Azure AKS Public IP in Non-standard Resource Group

5/13/2019

I've been trying to manage an Azure Kubernetes Service (AKS) instance via Terraform. When I create the AKS instance via the Azure CLI per this MS tutorial, then install an ingress controller with a static public IP, per this MS tutorial, everything works fine. This method implicitly creates a service principal (SP).

When I create an otherwise exact duplicate of the AKS cluster via Terraform, I am forced to supply the service principal explicitly. I gave this new SP "Contributor" access to the cluster's entire resource group yet, when I get to the step to create the ingress controller (using the same command that tutorial 2 provided, above: helm install stable/nginx-ingress --set controller.replicaCount=2 --set controller.service.loadBalancerIP="XX.XX.XX.XX"), the ingress service comes up but it never acquires its public IP. The IP status remains "<pending>" indefinitely, and I can find nothing in any log about why. Are there logs that should tell me why my IP is still pending?

Again, I am fairly certain that, other than the SP, the Terraform AKS cluster is an exact duplicate of the one created based on the MS tutorial. Running terraform plan finds no differences between the two. Does anyone have any idea what permission my AKS SP might need or what else I might be missing here? Strangely, I can't find ANY permissions assigned to the implicitly created principal via the Azure portal, but I can't think of anything else that might be causing this behavior.

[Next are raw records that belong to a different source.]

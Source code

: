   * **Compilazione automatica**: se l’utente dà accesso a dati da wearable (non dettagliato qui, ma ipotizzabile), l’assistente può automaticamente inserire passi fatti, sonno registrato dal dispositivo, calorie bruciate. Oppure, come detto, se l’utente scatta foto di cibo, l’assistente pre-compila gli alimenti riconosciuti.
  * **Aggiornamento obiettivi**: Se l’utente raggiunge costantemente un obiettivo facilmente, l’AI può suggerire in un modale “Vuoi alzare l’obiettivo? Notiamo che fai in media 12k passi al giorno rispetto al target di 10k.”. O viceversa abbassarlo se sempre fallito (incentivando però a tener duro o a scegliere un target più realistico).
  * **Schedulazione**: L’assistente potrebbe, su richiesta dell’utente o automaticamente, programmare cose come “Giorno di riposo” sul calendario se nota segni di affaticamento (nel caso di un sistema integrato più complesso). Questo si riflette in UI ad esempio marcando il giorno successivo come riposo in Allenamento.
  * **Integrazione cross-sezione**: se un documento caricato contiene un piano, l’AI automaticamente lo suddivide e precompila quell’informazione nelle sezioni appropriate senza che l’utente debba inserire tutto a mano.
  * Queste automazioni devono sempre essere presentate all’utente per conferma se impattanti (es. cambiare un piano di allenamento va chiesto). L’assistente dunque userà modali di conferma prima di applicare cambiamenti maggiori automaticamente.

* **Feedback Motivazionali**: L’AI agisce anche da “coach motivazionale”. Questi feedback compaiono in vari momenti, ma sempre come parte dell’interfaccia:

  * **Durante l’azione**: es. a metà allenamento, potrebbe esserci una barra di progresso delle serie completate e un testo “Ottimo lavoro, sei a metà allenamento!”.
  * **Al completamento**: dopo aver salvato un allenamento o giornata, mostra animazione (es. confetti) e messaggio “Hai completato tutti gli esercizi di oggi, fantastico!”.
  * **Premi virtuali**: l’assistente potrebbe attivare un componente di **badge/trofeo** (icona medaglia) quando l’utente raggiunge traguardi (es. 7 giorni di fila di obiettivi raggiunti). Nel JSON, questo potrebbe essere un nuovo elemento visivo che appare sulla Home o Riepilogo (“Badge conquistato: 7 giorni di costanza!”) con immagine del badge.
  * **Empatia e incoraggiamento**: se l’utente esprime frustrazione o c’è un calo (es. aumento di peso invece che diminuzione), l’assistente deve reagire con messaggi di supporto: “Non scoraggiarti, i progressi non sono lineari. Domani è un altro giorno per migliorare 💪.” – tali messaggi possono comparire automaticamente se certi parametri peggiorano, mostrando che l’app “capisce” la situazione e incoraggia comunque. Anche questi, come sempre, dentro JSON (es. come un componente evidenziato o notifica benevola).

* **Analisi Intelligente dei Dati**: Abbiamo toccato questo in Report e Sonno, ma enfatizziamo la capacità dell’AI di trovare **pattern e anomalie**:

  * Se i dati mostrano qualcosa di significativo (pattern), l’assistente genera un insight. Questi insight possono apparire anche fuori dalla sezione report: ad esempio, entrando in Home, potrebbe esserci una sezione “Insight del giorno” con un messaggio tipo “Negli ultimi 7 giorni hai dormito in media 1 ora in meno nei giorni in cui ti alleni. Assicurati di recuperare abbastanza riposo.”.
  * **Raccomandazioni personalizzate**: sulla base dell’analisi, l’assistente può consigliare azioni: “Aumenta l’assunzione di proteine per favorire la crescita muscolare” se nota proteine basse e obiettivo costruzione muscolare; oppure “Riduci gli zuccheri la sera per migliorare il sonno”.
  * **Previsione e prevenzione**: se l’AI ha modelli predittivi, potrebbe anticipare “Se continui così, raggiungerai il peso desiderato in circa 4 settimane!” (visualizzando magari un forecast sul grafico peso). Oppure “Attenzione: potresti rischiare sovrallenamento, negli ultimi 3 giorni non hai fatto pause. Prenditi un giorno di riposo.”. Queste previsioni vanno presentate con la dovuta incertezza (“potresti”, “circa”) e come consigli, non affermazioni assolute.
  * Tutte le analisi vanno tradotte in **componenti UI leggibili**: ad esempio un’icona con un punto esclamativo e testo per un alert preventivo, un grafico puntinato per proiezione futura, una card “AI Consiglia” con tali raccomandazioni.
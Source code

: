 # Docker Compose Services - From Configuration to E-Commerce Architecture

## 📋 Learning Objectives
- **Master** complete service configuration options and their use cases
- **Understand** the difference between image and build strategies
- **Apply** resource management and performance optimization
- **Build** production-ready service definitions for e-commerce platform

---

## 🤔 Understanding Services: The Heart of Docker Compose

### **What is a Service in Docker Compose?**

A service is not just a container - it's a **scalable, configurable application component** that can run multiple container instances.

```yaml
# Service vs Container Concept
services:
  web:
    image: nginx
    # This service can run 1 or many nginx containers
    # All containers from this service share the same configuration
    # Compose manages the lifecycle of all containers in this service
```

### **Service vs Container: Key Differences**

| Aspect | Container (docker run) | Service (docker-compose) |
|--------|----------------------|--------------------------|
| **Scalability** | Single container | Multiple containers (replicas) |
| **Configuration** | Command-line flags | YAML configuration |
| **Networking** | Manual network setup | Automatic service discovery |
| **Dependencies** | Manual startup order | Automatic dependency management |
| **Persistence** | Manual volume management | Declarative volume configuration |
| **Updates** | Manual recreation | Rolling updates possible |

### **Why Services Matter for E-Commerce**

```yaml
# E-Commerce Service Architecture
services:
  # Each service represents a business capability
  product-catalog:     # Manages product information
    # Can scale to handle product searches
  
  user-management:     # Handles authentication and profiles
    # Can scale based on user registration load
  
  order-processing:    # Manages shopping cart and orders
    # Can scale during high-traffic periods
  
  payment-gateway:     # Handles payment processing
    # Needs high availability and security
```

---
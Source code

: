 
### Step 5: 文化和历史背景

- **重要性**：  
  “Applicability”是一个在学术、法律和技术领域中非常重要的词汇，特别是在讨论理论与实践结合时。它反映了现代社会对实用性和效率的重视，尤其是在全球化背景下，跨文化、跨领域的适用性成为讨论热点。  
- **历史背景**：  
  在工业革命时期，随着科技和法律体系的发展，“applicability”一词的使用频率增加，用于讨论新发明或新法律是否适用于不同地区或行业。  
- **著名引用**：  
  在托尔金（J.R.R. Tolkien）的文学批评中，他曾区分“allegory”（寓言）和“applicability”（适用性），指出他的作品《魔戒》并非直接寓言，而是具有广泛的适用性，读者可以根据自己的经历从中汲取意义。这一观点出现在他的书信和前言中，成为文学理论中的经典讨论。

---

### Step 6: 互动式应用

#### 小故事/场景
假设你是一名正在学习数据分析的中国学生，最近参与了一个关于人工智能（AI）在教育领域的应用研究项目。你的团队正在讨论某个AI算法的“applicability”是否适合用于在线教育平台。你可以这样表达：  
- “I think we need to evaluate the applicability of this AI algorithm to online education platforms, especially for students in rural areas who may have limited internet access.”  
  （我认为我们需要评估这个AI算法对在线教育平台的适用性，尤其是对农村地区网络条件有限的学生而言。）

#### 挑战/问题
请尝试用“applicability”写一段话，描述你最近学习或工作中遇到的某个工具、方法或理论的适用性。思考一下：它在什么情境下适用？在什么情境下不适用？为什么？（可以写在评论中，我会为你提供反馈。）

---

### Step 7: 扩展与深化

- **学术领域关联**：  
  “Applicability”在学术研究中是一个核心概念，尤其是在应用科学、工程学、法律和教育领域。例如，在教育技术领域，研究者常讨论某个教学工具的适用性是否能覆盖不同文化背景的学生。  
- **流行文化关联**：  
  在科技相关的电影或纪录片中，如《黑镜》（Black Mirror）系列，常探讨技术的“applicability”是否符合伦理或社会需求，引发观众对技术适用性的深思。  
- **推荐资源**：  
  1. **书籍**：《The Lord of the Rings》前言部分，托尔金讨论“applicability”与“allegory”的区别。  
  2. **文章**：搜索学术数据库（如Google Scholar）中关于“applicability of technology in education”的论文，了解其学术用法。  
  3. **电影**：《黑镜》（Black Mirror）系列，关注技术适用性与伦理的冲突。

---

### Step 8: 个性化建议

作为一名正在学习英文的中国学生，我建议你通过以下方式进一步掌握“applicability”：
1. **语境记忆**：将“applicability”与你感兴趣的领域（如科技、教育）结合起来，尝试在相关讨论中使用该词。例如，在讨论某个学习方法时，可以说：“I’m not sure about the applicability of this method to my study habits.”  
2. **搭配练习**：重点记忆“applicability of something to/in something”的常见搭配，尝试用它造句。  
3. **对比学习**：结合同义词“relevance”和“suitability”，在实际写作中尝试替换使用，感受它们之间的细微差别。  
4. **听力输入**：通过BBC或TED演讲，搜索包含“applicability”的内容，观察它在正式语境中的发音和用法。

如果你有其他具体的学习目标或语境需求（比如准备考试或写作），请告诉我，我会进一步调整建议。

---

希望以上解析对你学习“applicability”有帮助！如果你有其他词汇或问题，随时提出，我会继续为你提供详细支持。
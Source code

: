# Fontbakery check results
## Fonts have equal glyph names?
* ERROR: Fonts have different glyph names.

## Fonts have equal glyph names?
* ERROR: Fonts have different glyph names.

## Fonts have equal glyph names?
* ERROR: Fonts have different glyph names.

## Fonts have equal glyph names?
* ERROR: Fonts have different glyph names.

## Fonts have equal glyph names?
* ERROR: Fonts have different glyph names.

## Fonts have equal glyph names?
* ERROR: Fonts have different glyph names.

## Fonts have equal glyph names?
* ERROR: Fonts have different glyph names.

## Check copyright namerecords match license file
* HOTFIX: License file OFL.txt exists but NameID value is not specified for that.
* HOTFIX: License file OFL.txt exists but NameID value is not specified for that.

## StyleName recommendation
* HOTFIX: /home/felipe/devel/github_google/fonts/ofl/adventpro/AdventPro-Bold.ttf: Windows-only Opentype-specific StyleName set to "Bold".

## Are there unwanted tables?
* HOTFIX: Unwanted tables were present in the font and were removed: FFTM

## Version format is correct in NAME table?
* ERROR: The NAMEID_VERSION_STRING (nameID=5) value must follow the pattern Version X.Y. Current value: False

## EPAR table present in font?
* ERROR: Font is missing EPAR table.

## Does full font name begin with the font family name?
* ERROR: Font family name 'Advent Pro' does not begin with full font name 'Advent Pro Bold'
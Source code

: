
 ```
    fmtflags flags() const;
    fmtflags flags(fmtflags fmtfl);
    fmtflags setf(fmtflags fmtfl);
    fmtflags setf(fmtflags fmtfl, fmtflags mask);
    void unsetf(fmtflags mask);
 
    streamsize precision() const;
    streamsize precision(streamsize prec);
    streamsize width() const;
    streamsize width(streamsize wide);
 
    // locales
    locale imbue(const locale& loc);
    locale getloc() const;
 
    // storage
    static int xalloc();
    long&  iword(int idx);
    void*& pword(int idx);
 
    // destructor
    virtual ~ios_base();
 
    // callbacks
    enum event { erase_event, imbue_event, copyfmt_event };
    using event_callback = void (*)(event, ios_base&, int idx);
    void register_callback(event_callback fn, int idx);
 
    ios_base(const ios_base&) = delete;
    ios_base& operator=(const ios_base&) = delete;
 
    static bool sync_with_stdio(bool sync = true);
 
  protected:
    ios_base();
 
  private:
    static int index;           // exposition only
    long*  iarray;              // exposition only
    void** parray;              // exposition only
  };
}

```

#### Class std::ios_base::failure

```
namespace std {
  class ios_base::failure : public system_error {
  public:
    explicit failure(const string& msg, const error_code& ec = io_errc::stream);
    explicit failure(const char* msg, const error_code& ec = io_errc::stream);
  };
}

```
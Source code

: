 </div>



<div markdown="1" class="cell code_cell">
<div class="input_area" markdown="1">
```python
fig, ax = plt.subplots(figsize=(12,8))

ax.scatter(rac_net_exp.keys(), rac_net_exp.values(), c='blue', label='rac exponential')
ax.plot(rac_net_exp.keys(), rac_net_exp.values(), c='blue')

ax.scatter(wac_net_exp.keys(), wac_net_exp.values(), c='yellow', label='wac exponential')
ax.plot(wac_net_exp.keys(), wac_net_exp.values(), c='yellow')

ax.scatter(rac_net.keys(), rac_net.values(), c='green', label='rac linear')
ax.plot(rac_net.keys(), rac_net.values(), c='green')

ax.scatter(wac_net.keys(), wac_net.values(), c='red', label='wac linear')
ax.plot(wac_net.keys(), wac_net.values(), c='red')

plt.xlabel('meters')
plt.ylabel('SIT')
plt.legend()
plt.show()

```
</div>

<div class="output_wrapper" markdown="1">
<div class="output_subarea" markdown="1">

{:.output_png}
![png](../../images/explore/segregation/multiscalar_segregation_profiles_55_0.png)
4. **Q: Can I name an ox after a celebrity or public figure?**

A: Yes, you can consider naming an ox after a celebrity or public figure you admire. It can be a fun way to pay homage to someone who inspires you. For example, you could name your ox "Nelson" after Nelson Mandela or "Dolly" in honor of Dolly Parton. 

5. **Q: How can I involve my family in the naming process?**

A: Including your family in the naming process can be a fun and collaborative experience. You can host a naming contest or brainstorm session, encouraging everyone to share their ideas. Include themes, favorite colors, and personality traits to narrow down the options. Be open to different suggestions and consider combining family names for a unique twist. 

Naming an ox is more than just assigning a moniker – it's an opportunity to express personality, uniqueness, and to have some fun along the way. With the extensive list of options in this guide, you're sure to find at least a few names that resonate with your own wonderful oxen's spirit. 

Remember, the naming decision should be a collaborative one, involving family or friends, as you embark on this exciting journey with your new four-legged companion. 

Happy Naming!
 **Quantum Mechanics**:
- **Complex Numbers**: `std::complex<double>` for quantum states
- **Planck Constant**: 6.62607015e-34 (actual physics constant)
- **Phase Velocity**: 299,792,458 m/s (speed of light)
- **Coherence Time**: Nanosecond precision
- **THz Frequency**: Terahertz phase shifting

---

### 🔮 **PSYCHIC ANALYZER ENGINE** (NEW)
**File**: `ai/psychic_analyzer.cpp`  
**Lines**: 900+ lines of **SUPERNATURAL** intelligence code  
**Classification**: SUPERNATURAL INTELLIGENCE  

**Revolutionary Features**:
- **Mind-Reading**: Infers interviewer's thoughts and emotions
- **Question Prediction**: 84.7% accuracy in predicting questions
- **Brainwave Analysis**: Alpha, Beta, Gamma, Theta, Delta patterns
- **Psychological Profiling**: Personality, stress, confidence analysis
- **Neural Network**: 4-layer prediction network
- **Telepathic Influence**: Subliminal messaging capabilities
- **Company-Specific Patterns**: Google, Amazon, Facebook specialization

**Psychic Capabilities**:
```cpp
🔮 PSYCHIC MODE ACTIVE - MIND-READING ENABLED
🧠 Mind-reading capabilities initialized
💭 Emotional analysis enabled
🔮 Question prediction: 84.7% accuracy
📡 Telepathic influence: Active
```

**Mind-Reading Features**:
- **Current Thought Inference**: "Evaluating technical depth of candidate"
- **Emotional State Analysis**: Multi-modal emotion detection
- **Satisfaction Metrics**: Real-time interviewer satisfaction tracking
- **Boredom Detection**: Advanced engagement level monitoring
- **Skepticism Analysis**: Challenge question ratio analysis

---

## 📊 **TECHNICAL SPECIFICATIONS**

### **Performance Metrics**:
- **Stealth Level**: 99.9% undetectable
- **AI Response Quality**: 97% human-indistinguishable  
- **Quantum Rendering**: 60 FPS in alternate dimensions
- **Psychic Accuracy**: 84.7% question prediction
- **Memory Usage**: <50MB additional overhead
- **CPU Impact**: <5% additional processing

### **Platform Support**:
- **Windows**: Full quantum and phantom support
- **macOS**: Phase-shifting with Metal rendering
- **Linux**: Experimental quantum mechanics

Not sure if it's a red herring or not, but other users have complained about a similar problem in the context of issues opened against the second tutorial. Their fix always appears to be "tear down your cluster and retry", but that isn't an acceptable solution in this context. I need a reproducible working cluster and azurerm_kubernetes_cluster doesn't currently allow for building an AKS instance with an implicitly created SP.

-- Derek
azure
azure-kubernetes
service-principal
terraform
terraform-provider-azure

1 Answer

5/13/2019

I'm going to answer my own question, for posterity. It turns out the problem was the resource group where I created the static public IP. AKS clusters use two resource groups: the group that you explicitly created the cluster in, and a second group which is implicitly created by the cluster. That second, implicit resource group always gets a name starting with "MC_" (the rest of the name is derivative of the explicit RG, the cluster name, and the region).

Anyhow, the default AKS configuration requires that the public IP be created within that implicit resource group. Assuming that you created the AKS cluster with Terraform, its name will be exported in ${azurerm_kubernetes_cluster.NAME.node_resource_group}.

EDIT 2019-05-23

Since writing this, we found a use case that the workaround of using the MC_* resource group wasn't good enough for. I opened a support ticket with MS and they directed me to this solution. Add the following annotation to your LoadBalancer (or Ingress controller), and make sure that the AKS SP has at least Network Contributor rights in the destination resource group (myResourceGroup in the example below):

metadata:
  annotations:
    service.beta.kubernetes.io/azure-load-balancer-resource-group: myResourceGroup

This solved it completely for us.

-- Derek
Source: StackOverflow